I have presented my take on dynamic parallelization and it certainly seems to share some similar ideas to the ROC approach. I also have written about disposable nodes and I want to expand on this topic a bit.
Recent advances in low power processors and embedded systems has piqued my interest in the use of a large number of slower processors vs a small number of faster processors. My interest is based on the assumption that slow implies cooler and lower cost and fast implies hotter and expensive. With frequencies approaching the 2 GHz range, some of the latest low power chips are actually not as slow as one would expect. The big multi-core chips are faster, but get most of their performance gain from multiple cores.
Designing a cluster with slower processors means that the node cost can be quite low. Of course there are interconnect issues, but for the sake of my argument, let’s assumed we are building a cluster out of small Mini ITX motherboards with on-board GigE (for instance the Intel DH57JG). These boards cost on the order of $100. If we assume disk-less nodes and add a processor, memory, and small case the node costs may reach $400 (or less). The question, I ask myself, at what price point would it make it too expensive to bother repairing? Of course it might be fixable, but given the TCO costs, is it possible that the cheapest approach might be to turn off the node and forget about it. For a small amount of nodes, this may seem extreme, but if you have a cluster with 10,000 nodes, then losing a small amount of computing power may not be that significant.
Of course, there may be times when dead nodes can be harvested and sent back to the vendor or replaced with fresh new ones, but again, the cost to spend more than an hour or two fixing something that costs $400 may not make sense. A similar situation exists with home electronics. It is cheaper to buy a new DVD player than to fix an old one. The same is true for many home computers. I have been told by many people that they found it cheaper and less frustrating to buy a new system than pay someone to clean malware off their old “slow” machine.

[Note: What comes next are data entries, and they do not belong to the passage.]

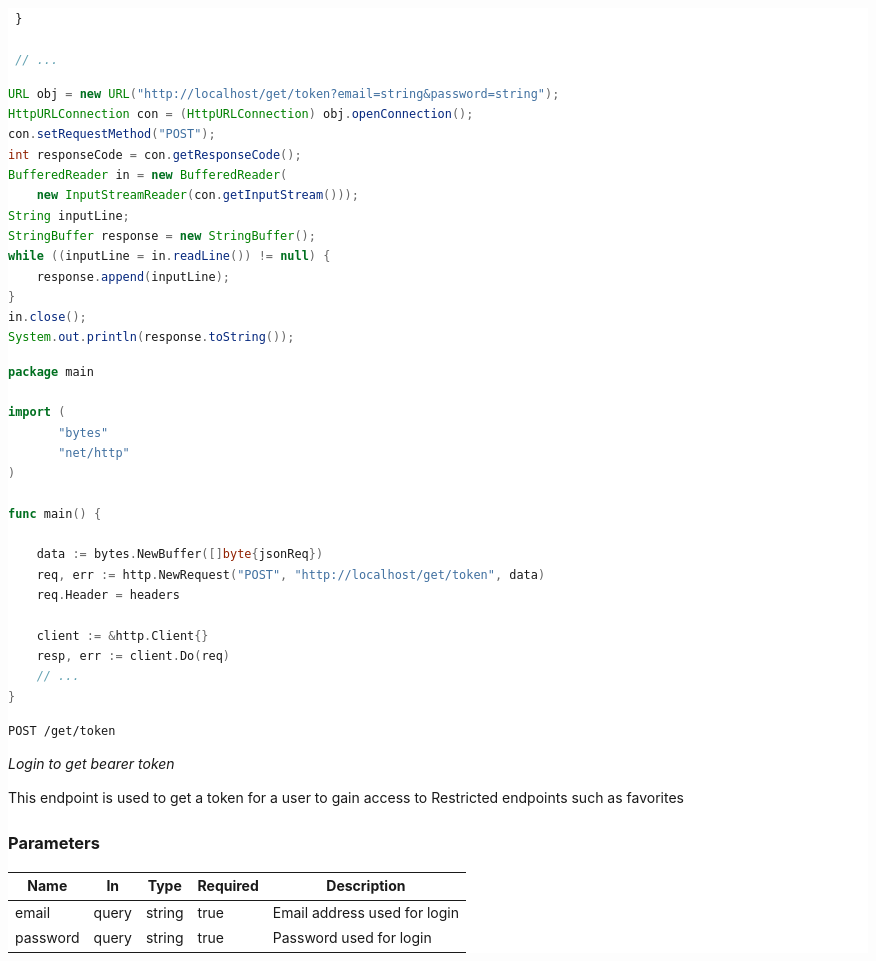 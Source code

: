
 ```php
 }

 // ...

```

```java
URL obj = new URL("http://localhost/get/token?email=string&password=string");
HttpURLConnection con = (HttpURLConnection) obj.openConnection();
con.setRequestMethod("POST");
int responseCode = con.getResponseCode();
BufferedReader in = new BufferedReader(
    new InputStreamReader(con.getInputStream()));
String inputLine;
StringBuffer response = new StringBuffer();
while ((inputLine = in.readLine()) != null) {
    response.append(inputLine);
}
in.close();
System.out.println(response.toString());

```

```go
package main

import (
       "bytes"
       "net/http"
)

func main() {

    data := bytes.NewBuffer([]byte{jsonReq})
    req, err := http.NewRequest("POST", "http://localhost/get/token", data)
    req.Header = headers

    client := &http.Client{}
    resp, err := client.Do(req)
    // ...
}

```

`POST /get/token`

*Login to get bearer token*

This endpoint is used to get a token for a user to gain access to
Restricted endpoints such as favorites

<h3 id="post__get_token-parameters">Parameters</h3>

|Name|In|Type|Required|Description|
|---|---|---|---|---|
|email|query|string|true|Email address used for login|
|password|query|string|true|Password used for login|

I’ll close by mentioning a recent effort to use low powered cluster nodes. The FAWN project (Fast Array Of Wimpy Nodes) is a good example of using small low power nodes to achieve a good price/power/performance metric. There are other wimpy node approaches being studied as well. At some point, the increasing TCO may make nodes in a FAWN disposable and result in better ROC and help reduce the TCOF. That has got to be the most acronyms I ever used on one sentence.
Douglas Eadline is the Senior HPC Editor for Linux Magazine.